*ASSIGNED TASK*:
Search term "hard": copy each line of the data containing it.

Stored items

========================================

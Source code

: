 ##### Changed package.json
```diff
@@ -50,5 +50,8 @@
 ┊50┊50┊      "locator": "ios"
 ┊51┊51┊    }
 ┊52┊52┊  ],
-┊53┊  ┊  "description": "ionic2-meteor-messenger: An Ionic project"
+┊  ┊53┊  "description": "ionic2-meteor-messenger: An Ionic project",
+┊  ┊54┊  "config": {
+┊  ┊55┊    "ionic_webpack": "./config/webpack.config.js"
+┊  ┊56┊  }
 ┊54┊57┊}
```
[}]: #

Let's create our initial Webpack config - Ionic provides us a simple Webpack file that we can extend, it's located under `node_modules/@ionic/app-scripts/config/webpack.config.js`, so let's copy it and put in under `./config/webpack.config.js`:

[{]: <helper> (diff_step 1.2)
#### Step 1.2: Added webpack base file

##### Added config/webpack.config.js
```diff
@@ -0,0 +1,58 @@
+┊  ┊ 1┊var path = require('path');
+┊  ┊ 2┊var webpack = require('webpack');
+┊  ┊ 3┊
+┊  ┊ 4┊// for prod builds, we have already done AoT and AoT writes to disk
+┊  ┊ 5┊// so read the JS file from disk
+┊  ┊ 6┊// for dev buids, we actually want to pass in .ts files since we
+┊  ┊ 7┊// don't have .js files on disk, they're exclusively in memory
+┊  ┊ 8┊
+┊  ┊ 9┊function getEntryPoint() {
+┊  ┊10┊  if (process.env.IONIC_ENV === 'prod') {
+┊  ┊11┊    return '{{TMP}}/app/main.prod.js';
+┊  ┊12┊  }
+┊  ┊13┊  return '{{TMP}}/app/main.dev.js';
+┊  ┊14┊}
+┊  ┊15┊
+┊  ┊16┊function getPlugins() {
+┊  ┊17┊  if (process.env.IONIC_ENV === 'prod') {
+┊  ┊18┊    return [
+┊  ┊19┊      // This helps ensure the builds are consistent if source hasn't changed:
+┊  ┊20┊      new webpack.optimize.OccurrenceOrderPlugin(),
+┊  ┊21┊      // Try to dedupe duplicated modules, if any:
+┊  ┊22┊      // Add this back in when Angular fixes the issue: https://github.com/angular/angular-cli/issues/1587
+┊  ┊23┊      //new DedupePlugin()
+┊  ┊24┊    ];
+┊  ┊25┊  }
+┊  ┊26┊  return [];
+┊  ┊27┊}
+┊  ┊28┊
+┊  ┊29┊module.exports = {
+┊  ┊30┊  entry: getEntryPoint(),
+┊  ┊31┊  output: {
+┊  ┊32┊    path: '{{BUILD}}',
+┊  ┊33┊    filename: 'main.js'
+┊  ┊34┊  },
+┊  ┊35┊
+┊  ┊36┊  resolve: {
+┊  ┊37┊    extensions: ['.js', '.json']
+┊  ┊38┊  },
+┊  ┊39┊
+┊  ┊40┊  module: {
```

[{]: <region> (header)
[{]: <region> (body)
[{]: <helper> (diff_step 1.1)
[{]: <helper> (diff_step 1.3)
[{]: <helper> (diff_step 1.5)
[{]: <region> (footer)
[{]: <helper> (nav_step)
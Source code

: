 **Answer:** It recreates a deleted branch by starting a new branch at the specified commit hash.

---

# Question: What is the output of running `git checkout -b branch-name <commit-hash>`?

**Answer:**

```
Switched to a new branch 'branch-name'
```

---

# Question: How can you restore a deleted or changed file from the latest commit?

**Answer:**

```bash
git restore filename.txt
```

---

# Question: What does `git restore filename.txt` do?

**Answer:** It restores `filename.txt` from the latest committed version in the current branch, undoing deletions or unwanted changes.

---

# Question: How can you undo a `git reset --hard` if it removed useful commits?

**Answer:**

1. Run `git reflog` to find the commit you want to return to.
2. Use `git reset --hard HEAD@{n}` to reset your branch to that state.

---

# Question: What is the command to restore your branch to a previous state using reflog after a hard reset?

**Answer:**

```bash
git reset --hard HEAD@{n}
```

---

========================================

*RESPONSE BOX*:
# Question: How can you undo a `git reset --hard` if it removed useful commits?
2. Use `git reset --hard HEAD@{n}` to reset your branch to that state.
# Question: What is the command to restore your branch to a previous state using reflog after a hard reset?
git reset --hard HEAD@{n}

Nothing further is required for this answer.